Task goal
Every entry, exactly as given, must be retyped.

Supplied material

◇ ◇ ◇

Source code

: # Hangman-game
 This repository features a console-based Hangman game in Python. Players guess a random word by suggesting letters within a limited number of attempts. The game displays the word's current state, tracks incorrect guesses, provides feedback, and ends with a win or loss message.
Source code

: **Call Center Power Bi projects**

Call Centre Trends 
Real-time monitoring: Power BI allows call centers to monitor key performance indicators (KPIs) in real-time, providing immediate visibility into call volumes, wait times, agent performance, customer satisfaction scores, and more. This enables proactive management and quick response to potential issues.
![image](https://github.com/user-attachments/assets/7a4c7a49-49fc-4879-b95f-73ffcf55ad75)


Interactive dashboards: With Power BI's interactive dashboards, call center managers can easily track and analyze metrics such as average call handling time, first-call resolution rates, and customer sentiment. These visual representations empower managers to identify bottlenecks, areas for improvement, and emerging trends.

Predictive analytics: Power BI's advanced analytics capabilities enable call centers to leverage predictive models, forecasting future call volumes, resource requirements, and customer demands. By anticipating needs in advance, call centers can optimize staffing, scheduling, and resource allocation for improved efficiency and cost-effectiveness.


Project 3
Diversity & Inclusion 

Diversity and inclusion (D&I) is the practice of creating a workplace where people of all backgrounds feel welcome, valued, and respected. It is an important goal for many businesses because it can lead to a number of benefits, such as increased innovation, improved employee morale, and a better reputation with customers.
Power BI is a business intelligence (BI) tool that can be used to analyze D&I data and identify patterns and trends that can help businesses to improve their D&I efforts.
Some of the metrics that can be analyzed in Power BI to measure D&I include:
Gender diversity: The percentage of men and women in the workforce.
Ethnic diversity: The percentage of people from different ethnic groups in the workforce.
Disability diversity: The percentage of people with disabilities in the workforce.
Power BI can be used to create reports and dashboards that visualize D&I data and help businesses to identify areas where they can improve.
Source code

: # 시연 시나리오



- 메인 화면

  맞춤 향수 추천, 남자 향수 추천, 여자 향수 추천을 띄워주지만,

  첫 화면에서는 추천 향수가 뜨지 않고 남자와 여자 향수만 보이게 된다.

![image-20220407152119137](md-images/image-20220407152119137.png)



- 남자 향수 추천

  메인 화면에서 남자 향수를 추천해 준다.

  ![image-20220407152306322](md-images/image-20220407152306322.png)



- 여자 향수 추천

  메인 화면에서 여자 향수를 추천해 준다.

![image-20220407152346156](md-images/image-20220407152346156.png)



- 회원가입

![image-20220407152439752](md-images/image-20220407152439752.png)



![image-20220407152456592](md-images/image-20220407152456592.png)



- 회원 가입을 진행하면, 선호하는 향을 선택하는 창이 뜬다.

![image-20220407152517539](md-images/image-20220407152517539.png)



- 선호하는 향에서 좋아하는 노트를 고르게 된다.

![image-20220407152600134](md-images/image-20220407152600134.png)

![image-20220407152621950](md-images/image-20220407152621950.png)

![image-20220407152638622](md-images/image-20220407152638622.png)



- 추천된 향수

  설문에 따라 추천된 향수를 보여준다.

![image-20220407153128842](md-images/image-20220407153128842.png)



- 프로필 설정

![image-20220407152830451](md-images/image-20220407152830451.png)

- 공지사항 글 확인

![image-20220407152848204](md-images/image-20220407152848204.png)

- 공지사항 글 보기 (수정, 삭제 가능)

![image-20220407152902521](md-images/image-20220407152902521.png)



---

◇ ◇ ◇

Solved problem
Source code

: # Hangman-game
 This repository features a console-based Hangman game in Python. Players guess a random word by suggesting letters within a limited number of attempts. The game displays the word's current state, tracks incorrect guesses, provides feedback, and ends with a win or loss message.
Source code

: **Call Center Power Bi projects**

Call Centre Trends 
Real-time monitoring: Power BI allows call centers to monitor key performance indicators (KPIs) in real-time, providing immediate visibility into call volumes, wait times, agent performance, customer satisfaction scores, and more. This enables proactive management and quick response to potential issues.
![image](https://github.com/user-attachments/assets/7a4c7a49-49fc-4879-b95f-73ffcf55ad75)


Interactive dashboards: With Power BI's interactive dashboards, call center managers can easily track and analyze metrics such as average call handling time, first-call resolution rates, and customer sentiment. These visual representations empower managers to identify bottlenecks, areas for improvement, and emerging trends.

Predictive analytics: Power BI's advanced analytics capabilities enable call centers to leverage predictive models, forecasting future call volumes, resource requirements, and customer demands. By anticipating needs in advance, call centers can optimize staffing, scheduling, and resource allocation for improved efficiency and cost-effectiveness.


Project 3
Diversity & Inclusion 

Diversity and inclusion (D&I) is the practice of creating a workplace where people of all backgrounds feel welcome, valued, and respected. It is an important goal for many businesses because it can lead to a number of benefits, such as increased innovation, improved employee morale, and a better reputation with customers.
Power BI is a business intelligence (BI) tool that can be used to analyze D&I data and identify patterns and trends that can help businesses to improve their D&I efforts.
Some of the metrics that can be analyzed in Power BI to measure D&I include:
Gender diversity: The percentage of men and women in the workforce.
Ethnic diversity: The percentage of people from different ethnic groups in the workforce.
Disability diversity: The percentage of people with disabilities in the workforce.
Power BI can be used to create reports and dashboards that visualize D&I data and help businesses to identify areas where they can improve.
Source code

: # 시연 시나리오



- 메인 화면

  맞춤 향수 추천, 남자 향수 추천, 여자 향수 추천을 띄워주지만,

  첫 화면에서는 추천 향수가 뜨지 않고 남자와 여자 향수만 보이게 된다.

![image-20220407152119137](md-images/image-20220407152119137.png)



- 남자 향수 추천

  메인 화면에서 남자 향수를 추천해 준다.

  ![image-20220407152306322](md-images/image-20220407152306322.png)



- 여자 향수 추천

  메인 화면에서 여자 향수를 추천해 준다.

![image-20220407152346156](md-images/image-20220407152346156.png)



- 회원가입

![image-20220407152439752](md-images/image-20220407152439752.png)



![image-20220407152456592](md-images/image-20220407152456592.png)



- 회원 가입을 진행하면, 선호하는 향을 선택하는 창이 뜬다.

![image-20220407152517539](md-images/image-20220407152517539.png)



- 선호하는 향에서 좋아하는 노트를 고르게 된다.

![image-20220407152600134](md-images/image-20220407152600134.png)

![image-20220407152621950](md-images/image-20220407152621950.png)

![image-20220407152638622](md-images/image-20220407152638622.png)



- 추천된 향수

  설문에 따라 추천된 향수를 보여준다.

![image-20220407153128842](md-images/image-20220407153128842.png)



- 프로필 설정

![image-20220407152830451](md-images/image-20220407152830451.png)

- 공지사항 글 확인

![image-20220407152848204](md-images/image-20220407152848204.png)

- 공지사항 글 보기 (수정, 삭제 가능)

![image-20220407152902521](md-images/image-20220407152902521.png)



---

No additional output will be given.